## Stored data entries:
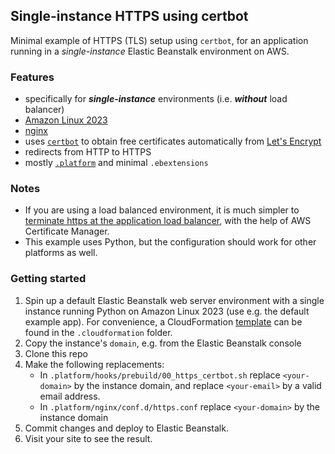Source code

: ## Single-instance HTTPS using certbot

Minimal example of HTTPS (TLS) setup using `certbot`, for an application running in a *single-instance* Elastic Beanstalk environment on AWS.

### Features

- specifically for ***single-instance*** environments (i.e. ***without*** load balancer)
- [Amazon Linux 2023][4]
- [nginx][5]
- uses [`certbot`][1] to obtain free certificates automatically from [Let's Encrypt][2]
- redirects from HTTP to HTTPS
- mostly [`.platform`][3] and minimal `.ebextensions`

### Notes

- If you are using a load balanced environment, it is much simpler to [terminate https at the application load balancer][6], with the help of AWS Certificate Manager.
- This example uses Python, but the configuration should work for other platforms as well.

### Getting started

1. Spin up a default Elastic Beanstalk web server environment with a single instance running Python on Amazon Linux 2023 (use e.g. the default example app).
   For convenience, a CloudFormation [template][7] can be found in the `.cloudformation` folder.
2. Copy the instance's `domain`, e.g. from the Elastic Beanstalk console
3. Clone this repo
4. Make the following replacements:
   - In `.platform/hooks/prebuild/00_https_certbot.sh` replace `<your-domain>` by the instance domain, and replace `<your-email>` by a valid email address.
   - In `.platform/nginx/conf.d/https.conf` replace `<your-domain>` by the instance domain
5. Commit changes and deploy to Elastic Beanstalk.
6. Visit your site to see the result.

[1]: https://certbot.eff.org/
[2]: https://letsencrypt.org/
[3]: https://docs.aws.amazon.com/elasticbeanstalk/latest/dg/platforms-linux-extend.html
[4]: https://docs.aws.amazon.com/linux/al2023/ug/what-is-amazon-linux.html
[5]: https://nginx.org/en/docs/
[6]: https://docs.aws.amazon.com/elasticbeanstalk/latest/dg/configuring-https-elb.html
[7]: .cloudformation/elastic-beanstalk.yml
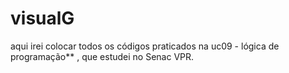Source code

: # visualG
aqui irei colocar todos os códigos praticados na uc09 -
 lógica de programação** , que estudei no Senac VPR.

* * *

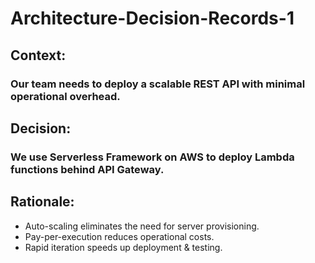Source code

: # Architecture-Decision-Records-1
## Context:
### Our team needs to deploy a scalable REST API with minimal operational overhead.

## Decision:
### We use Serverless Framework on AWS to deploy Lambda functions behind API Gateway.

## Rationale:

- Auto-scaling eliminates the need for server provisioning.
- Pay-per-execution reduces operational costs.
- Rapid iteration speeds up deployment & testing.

* * *

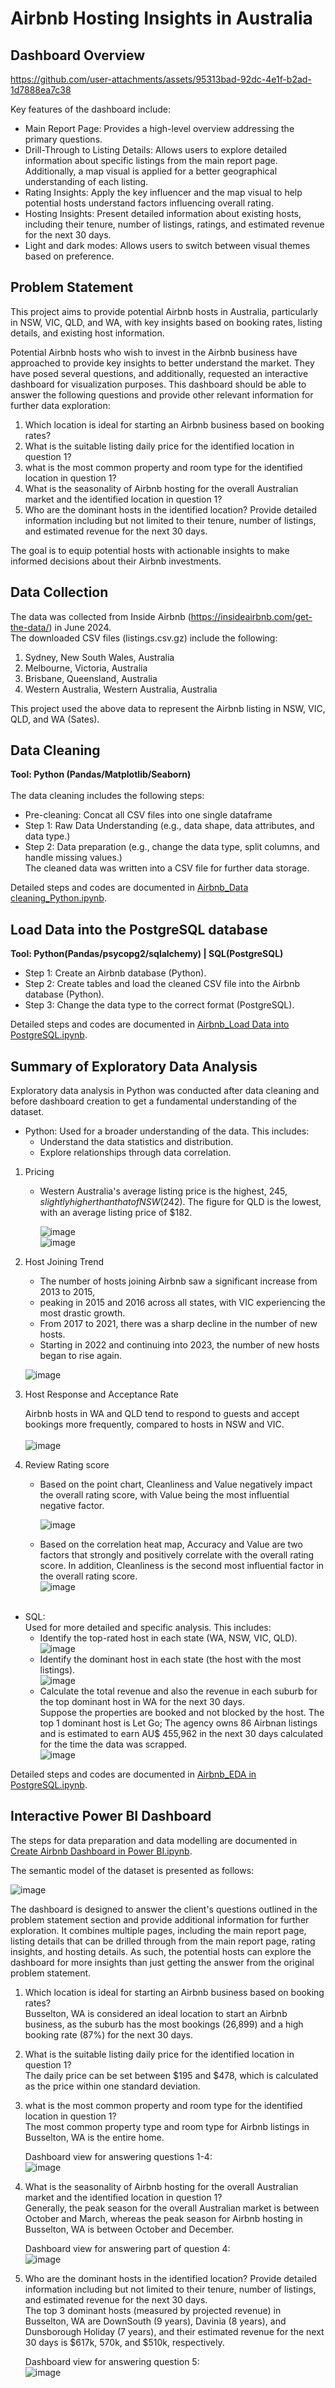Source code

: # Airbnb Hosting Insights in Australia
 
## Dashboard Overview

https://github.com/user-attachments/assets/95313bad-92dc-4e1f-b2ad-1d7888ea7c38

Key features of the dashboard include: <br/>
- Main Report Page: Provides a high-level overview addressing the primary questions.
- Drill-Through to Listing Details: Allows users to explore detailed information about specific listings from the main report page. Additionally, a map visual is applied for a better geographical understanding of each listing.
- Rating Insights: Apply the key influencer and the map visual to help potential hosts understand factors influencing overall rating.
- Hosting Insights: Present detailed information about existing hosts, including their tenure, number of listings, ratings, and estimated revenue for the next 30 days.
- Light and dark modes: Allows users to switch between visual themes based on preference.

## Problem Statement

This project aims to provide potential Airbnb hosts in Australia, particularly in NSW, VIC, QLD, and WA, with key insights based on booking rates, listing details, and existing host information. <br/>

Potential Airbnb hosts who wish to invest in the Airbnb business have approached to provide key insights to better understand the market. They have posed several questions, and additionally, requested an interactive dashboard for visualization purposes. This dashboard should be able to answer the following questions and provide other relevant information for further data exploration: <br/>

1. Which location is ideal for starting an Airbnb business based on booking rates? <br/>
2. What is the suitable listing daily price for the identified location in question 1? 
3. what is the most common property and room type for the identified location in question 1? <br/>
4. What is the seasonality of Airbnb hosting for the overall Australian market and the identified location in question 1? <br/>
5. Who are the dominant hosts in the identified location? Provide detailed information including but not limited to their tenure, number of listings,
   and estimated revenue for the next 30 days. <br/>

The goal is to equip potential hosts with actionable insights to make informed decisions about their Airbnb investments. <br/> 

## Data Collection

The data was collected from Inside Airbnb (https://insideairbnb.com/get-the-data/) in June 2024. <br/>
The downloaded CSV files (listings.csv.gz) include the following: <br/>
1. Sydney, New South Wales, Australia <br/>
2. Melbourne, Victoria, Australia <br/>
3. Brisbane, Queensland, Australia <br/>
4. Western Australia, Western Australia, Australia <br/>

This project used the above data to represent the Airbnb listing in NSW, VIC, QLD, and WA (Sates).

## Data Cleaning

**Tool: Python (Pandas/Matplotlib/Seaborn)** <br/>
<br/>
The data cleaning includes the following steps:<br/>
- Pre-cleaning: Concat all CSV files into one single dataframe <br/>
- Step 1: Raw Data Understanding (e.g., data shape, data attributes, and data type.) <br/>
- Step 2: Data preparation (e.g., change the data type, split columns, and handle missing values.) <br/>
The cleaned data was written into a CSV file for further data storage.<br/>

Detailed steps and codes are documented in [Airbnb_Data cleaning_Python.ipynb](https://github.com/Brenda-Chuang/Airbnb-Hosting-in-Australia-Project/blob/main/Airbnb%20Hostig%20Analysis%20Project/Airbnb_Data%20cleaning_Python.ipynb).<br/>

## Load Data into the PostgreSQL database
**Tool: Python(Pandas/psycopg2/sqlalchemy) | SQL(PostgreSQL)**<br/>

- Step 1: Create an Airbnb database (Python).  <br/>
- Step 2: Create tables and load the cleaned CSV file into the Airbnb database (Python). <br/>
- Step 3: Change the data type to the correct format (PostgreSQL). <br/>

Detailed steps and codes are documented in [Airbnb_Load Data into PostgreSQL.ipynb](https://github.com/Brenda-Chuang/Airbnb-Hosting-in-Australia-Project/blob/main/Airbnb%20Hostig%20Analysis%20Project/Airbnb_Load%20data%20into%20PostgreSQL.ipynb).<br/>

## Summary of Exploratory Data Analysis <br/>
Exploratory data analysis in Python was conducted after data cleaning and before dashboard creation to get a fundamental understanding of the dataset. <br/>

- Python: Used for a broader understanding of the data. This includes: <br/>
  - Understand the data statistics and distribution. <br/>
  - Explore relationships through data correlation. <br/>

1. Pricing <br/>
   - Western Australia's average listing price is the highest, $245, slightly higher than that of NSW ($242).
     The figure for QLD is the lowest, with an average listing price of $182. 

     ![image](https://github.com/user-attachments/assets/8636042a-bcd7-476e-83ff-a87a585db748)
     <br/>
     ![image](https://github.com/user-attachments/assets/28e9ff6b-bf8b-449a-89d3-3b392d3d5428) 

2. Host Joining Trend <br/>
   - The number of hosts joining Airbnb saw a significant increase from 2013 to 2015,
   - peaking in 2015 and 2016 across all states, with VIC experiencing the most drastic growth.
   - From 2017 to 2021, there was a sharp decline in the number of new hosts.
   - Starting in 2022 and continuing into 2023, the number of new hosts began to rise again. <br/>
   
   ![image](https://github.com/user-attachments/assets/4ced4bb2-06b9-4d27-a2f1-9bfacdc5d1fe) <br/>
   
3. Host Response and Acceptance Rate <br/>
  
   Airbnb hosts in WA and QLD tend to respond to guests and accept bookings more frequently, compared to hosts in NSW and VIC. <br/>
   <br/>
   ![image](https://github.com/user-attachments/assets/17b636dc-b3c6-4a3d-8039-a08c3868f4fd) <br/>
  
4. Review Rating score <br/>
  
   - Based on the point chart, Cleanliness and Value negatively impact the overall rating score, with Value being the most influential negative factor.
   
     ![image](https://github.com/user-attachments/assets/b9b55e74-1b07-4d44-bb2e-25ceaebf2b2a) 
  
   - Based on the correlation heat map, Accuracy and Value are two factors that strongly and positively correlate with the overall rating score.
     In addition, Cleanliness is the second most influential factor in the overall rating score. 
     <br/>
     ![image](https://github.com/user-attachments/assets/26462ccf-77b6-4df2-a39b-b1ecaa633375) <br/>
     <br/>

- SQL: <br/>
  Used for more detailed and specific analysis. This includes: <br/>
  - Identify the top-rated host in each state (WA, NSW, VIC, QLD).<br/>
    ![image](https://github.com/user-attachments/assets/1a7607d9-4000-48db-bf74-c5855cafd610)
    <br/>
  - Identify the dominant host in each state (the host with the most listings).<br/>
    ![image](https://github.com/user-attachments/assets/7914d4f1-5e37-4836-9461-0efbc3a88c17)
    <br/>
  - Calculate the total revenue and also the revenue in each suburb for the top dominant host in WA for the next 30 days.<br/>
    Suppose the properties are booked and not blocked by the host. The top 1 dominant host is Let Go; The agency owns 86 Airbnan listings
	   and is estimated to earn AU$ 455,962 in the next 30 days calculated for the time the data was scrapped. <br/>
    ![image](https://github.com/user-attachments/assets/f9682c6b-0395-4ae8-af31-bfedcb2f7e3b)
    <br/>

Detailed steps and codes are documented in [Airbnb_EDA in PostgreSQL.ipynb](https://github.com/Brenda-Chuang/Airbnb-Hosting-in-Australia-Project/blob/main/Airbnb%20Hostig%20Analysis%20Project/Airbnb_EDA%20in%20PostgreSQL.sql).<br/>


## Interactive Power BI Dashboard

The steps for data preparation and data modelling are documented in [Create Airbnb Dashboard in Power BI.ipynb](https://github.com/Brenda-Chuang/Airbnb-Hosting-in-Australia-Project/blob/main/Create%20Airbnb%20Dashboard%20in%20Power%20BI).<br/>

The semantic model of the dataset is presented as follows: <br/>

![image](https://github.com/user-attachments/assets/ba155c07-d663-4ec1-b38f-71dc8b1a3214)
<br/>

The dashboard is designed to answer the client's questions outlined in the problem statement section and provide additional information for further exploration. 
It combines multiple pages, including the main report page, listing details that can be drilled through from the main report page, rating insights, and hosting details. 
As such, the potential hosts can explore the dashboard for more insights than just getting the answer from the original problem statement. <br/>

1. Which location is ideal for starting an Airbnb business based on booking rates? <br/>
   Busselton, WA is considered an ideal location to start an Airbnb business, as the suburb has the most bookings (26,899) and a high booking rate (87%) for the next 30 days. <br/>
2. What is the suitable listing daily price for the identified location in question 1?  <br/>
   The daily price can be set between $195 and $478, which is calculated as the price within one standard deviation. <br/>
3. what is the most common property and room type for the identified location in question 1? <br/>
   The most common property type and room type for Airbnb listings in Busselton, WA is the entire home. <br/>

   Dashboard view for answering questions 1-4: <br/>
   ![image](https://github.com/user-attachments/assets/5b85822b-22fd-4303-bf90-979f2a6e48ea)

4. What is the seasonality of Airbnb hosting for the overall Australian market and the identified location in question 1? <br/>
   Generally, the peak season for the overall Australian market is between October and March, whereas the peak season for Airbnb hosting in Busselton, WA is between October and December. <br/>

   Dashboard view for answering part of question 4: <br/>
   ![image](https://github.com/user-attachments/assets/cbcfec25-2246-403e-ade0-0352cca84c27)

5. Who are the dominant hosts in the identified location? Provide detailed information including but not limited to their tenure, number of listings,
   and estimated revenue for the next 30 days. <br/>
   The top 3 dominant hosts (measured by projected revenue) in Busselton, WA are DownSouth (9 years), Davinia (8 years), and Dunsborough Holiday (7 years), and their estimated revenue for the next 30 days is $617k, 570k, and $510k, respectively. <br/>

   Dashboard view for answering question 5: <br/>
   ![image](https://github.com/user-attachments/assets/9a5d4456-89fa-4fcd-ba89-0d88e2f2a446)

## Task prompt:
Reply with nothing but the number of lines in the data above that contain "about".

## Completed exercise:
3